When someone approaches you aggressively
- When someone comes up to you aggressively and pulls you by the collar, pull your arm on the same side up, past your elbow.
- Circle that arm around his arm and go underneath his elbow to make it collapse.
- Grip your own hand and clasp them together.
- With this lock grip, pull it through and back around his arm. (Make sure your arm is coming under his elbow.)
- This grip will pull his upper body backwards, so use this to take him off balance, then trip him with your nearest foot as he stumbles backwards.
- Open your grip briefly to place your hand on his body for control.
- Re-grip your hands to crank his arm, as you place your knee on his side to pin him down.
When someone attacks you by surprise
- When someone charges up to you with a swinging punch, quickly pull your hand up to the side of your head to block.
- Then use that same hand to grip his wrist.
- Push your hips into him and turn your back on him, while bringing your free arm right underneath his armpit to grip his tricep/shoulder area.
- Pull his entire body over your shoulders by using your hips. (Your hips should be slightly lower than his with your knees bent and back straight.)
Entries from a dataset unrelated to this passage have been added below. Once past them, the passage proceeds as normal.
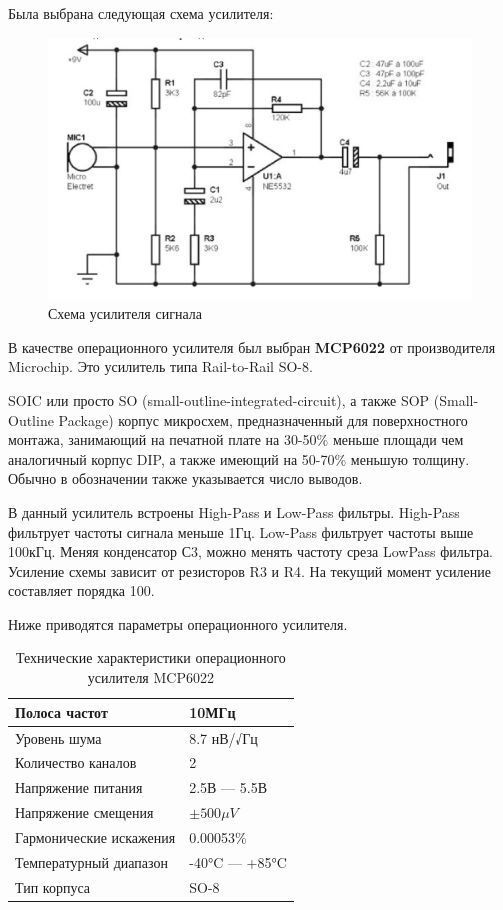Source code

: Была выбрана следующая схема усилителя:

\begin{figure}[H]
\centering
\includegraphics[width=14cm]{circuit.jpg}
\caption{Схема усилителя сигнала}
\end{figure}

В качестве операционного усилителя был выбран \textbf{MCP6022} от производителя Microchip. Это усилитель типа Rail-to-Rail SO-8.

SOIC или просто SO (small-outline-integrated-circuit), а также SOP (Small-Outline Package) корпус микросхем, предназначенный для поверхностного монтажа, занимающий на печатной плате на 30-50\% меньше площади чем аналогичный корпус DIP, а также имеющий на 50-70\% меньшую толщину. Обычно в обозначении также указывается число выводов.

В данный усилитель встроены High-Pass и Low-Pass фильтры. High-Pass фильтрует частоты сигнала меньше 1Гц. Low-Pass фильтрует частоты выше 100кГц. Меняя конденсатор С3, можно менять частоту среза LowPass фильтра. Усиление схемы зависит от резисторов R3 и R4. На текущий момент усиление составляет порядка 100.

Ниже приводятся параметры операционного усилителя.

\begin{table}[h]
\centering
\label{my-label}
\begin{tabular}{|l|l|}
\hline
Полоса частот                  & 10МГц                      \\ \hline
Уровень шума                   & 8.7 нВ/√Гц                 \\ \hline
Количество каналов             & 2                          \\ \hline
Напряжение питания             & 2.5В --- 5.5В              \\ \hline
Напряжение смещения            & $\pm500\mu V $             \\ \hline
Гармонические искажения        & 0.00053\%                  \\ \hline
Температурный диапазон         & -40°C --- +85°C            \\ \hline
Тип корпуса                    & SO-8                       \\ \hline
\end{tabular}
\caption{Технические характеристики операционного усилителя MCP6022}
\end{table}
- Throw him to the floor. This throw is a “no gi” variation of a judo technique known as “ippon seoi-nage”.
- Keep both of your hands on his arm as he falls.
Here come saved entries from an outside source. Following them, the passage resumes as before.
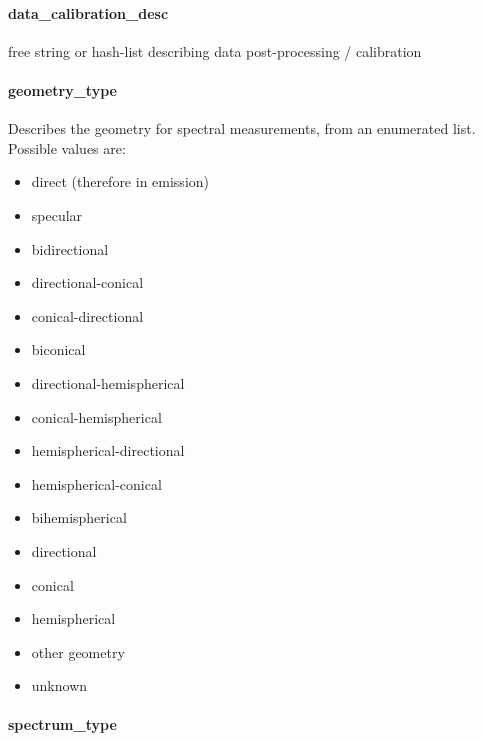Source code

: \documentclass[11pt,a4paper]{ivoa}
\begin{document}
\paragraph{data\_calibration\_desc}

free string or hash-list describing data post-processing / calibration

\paragraph{geometry\_type}

Describes the geometry for spectral measurements, from an enumerated list. Possible values are:

\begin{itemize}

\item direct (therefore in emission)

\item specular

\item bidirectional

\item directional-conical

\item conical-directional

\item biconical

\item directional-hemispherical

\item conical-hemispherical

\item hemispherical-directional

\item hemispherical-conical

\item bihemispherical

\item directional

\item conical

\item hemispherical

\item other geometry

\item unknown

\end{itemize}

\paragraph{spectrum\_type}
\end{document}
- Pull his wrist behind his head.
- Push his elbow behind as well, to apply a shoulder lock as you keep him pinned. This shoulder lock is a modified “americana” used in BJJ.
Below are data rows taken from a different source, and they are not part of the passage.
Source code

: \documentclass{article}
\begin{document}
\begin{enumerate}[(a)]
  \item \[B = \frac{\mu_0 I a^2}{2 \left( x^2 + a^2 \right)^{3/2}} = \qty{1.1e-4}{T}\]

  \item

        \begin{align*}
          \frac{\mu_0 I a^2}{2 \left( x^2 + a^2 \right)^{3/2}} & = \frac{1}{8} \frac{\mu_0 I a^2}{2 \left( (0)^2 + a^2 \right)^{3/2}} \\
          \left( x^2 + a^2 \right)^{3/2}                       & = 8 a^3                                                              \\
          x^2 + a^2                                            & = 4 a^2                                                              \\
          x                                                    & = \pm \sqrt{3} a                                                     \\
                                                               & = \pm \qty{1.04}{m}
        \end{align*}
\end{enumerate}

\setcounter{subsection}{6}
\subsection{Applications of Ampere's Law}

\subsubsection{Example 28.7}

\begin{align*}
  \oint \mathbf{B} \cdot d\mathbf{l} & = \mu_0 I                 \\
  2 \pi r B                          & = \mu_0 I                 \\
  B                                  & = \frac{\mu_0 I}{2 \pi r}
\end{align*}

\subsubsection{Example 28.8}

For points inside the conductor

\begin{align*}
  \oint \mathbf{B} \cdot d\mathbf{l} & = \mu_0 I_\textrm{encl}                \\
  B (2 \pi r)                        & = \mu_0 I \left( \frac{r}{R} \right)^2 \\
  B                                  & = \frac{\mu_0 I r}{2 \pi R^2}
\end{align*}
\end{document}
When someone ambushes you and chokes you
- When someone pushes you against the wall and tries to choke you, quickly grip your hands together to make an “L” shape with your forearms.
- Drop your left forearm down hard onto his elbow to force it to bend, thus breaking his grip on your throat.
- Use your right hand to grip his wrist, then use your left hand to grip your own wrist and make a “Figure 4” on his arm. This is a BJJ technique known as “americana” or figure-four armlock.
- You can either use this to force him backwards and to the ground, or forwards head-first into the wall.
GLOSSARY OF BJJ TERMS
A Kimura is a double joint armlock which applies painful pressure on the opponent’s shoulder, making it difficult to escape. Apply enough force and it may result in a broken arm or dislocated shoulder. A Kimura can be done from multiple positions.
The gi used in BJJ is the standard uniform that practitioners use in training and competition. It is typically composed of a heavy cotton jacket and reinforced trousers, with a cloth belt at the waist which indicates the rank of the practitioner (eg. white belt, blue belt, purple belt, brown belt, black belt).
No-gi is when the practitioners compete without wearing the gi, allowing for a faster pace. Instead of using the gi to apply leverage and control, having no gi allows one to focus more on underhooks and overhooks to dominate opponents.
The americana is a grappling keylock technique where both of the practitioner’s arms isolate and cause flexion to the shoulder or elbow of the opponent.